Officers approached the building but have since moved back to positions away from the building. A fire truck, an ambulance and police cars are on the scene, but in a place where the person can't see them. (Chipnote: "This seems unlikely. The guy is on a fucking roof.")
"We're hoping he gets bored, and he'll just come down on his own," said Lawrence Police Sgt. Michael Monroe.
The man is described as wearing a white T-shirt and camouflage shorts.
More information as it develops."
After quietly observing the man for close to three hours (while passersby reportedly tossed cigarettes and a lighter up to him), officers were able to "coax" him down and determine he was a 'transient' just arrived from Denver on the Greyhound. What he was doing on the roof remains unclear.

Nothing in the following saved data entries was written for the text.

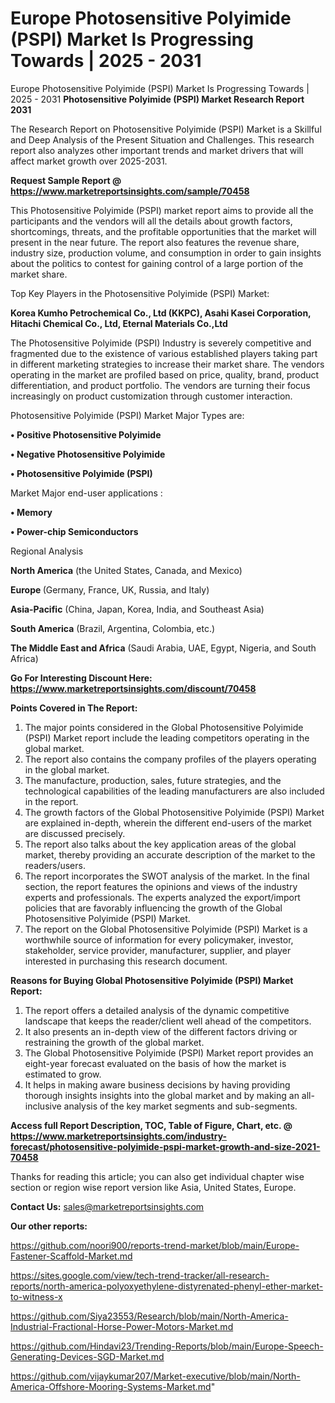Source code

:# Europe Photosensitive Polyimide (PSPI) Market Is Progressing Towards | 2025 - 2031
Europe Photosensitive Polyimide (PSPI) Market Is Progressing Towards | 2025 - 2031
<strong>Photosensitive Polyimide (PSPI) Market Research Report 2031</strong>

The Research Report on Photosensitive Polyimide (PSPI) Market is a Skillful and Deep Analysis of the Present Situation and Challenges. This research report also analyzes other important trends and market drivers that will affect market growth over 2025-2031.

<strong>Request Sample Report @ <a href=https://www.marketreportsinsights.com/sample/70458>https://www.marketreportsinsights.com/sample/70458</a></strong>

This Photosensitive Polyimide (PSPI) market report aims to provide all the participants and the vendors will all the details about growth factors, shortcomings, threats, and the profitable opportunities that the market will present in the near future. The report also features the revenue share, industry size, production volume, and consumption in order to gain insights about the politics to contest for gaining control of a large portion of the market share.

Top Key Players in the Photosensitive Polyimide (PSPI) Market:

<strong>Korea Kumho Petrochemical Co., Ltd (KKPC), Asahi Kasei Corporation, Hitachi Chemical Co., Ltd, Eternal Materials Co.,Ltd</strong>

The Photosensitive Polyimide (PSPI) Industry is severely competitive and fragmented due to the existence of various established players taking part in different marketing strategies to increase their market share. The vendors operating in the market are profiled based on price, quality, brand, product differentiation, and product portfolio. The vendors are turning their focus increasingly on product customization through customer interaction.

Photosensitive Polyimide (PSPI) Market Major Types are:

<strong>• Positive Photosensitive Polyimide

• Negative Photosensitive Polyimide

• Photosensitive Polyimide (PSPI)</strong>

Market Major end-user applications :

<strong>• Memory

• Power-chip Semiconductors</strong>

Regional Analysis

</u><strong><b>North America</b></strong> (the United States, Canada, and Mexico)

<strong><b>Europe </b></strong>(Germany, France, UK, Russia, and Italy)

<strong><b>Asia-Pacific</b></strong> (China, Japan, Korea, India, and Southeast Asia)

<strong><b>South America</b></strong> (Brazil, Argentina, Colombia, etc.)

<strong><b>The Middle East and Africa</b></strong> (Saudi Arabia, UAE, Egypt, Nigeria, and South Africa)

<strong>Go For Interesting Discount Here: <a href=https://www.marketreportsinsights.com/discount/70458>https://www.marketreportsinsights.com/discount/70458</a></strong>

<strong>Points Covered in The Report:</strong>
<ol>
  <li>The major points considered in the Global Photosensitive Polyimide (PSPI) Market report include the leading competitors operating in the global market.</li>
  <li>The report also contains the company profiles of the players operating in the global market.</li>
  <li>The manufacture, production, sales, future strategies, and the technological capabilities of the leading manufacturers are also included in the report.</li>
  <li>The growth factors of the Global Photosensitive Polyimide (PSPI) Market are explained in-depth, wherein the different end-users of the market are discussed precisely.</li>
  <li>The report also talks about the key application areas of the global market, thereby providing an accurate description of the market to the readers/users.</li>
  <li>The report incorporates the SWOT analysis of the market. In the final section, the report features the opinions and views of the industry experts and professionals. The experts analyzed the export/import policies that are favorably influencing the growth of the Global Photosensitive Polyimide (PSPI) Market.</li>
  <li>The report on the Global Photosensitive Polyimide (PSPI) Market is a worthwhile source of information for every policymaker, investor, stakeholder, service provider, manufacturer, supplier, and player interested in purchasing this research document.</li>
</ol>
<strong>Reasons for Buying Global Photosensitive Polyimide (PSPI) Market Report:</strong>

<ol>
  <li>The report offers a detailed analysis of the dynamic competitive landscape that keeps the reader/client well ahead of the competitors.</li>
  <li>It also presents an in-depth view of the different factors driving or restraining the growth of the global market.</li>
  <li>The Global Photosensitive Polyimide (PSPI) Market report provides an eight-year forecast evaluated on the basis of how the market is estimated to grow.</li>
  <li>It helps in making aware business decisions by having providing thorough insights insights into the global market and by making an all-inclusive analysis of the key market segments and sub-segments.</li>
</ol>
<strong>Access full Report Description, TOC, Table of Figure, Chart, etc. @ <a href=https://www.marketreportsinsights.com/industry-forecast/photosensitive-polyimide-pspi-market-growth-and-size-2021-70458>https://www.marketreportsinsights.com/industry-forecast/photosensitive-polyimide-pspi-market-growth-and-size-2021-70458</a></strong>


Thanks for reading this article; you can also get individual chapter wise section or region wise report version like Asia, United States, Europe.

<strong>Contact Us:</strong>
sales@marketreportsinsights.com

<strong>Our other reports:</strong>

<a href=https://github.com/noori900/reports-trend-market/blob/main/Europe-Fastener-Scaffold-Market.md>https://github.com/noori900/reports-trend-market/blob/main/Europe-Fastener-Scaffold-Market.md</a>

<a href=https://sites.google.com/view/tech-trend-tracker/all-research-reports/north-america-polyoxyethylene-distyrenated-phenyl-ether-market-to-witness-x>https://sites.google.com/view/tech-trend-tracker/all-research-reports/north-america-polyoxyethylene-distyrenated-phenyl-ether-market-to-witness-x</a>

<a href=https://github.com/Siya23553/Research/blob/main/North-America-Industrial-Fractional-Horse-Power-Motors-Market.md>https://github.com/Siya23553/Research/blob/main/North-America-Industrial-Fractional-Horse-Power-Motors-Market.md</a>

<a href=https://github.com/Hindavi23/Trending-Reports/blob/main/Europe-Speech-Generating-Devices-SGD-Market.md>https://github.com/Hindavi23/Trending-Reports/blob/main/Europe-Speech-Generating-Devices-SGD-Market.md</a>

<a href=https://github.com/vijaykumar207/Market-executive/blob/main/North-America-Offshore-Mooring-Systems-Market.md>https://github.com/vijaykumar207/Market-executive/blob/main/North-America-Offshore-Mooring-Systems-Market.md</a>"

Richard: "I love this story so much, almost as much as the guy who got his pants set on fire at the Replay. In fact, I've been thinking about 'occupying' a local roof myself, but as some sort of protest, as opposed to just random loony transient behavior. Perhaps I'll take to the Replay roof wearing my Ad Astra Per Aspera shirt and refuse to come down until they lower the prices of rock shows back to two dollars. Many shows are now three, and that extra buck buys 3/4 of a PBR. And in these rough economic times, every sip of PBR is precious."
Chip: "I'm thinking of 'occupying' the roof of Quinton's while wearing elastic pants. Not as any sort of protest, but just in an attempt to impress the waitresses."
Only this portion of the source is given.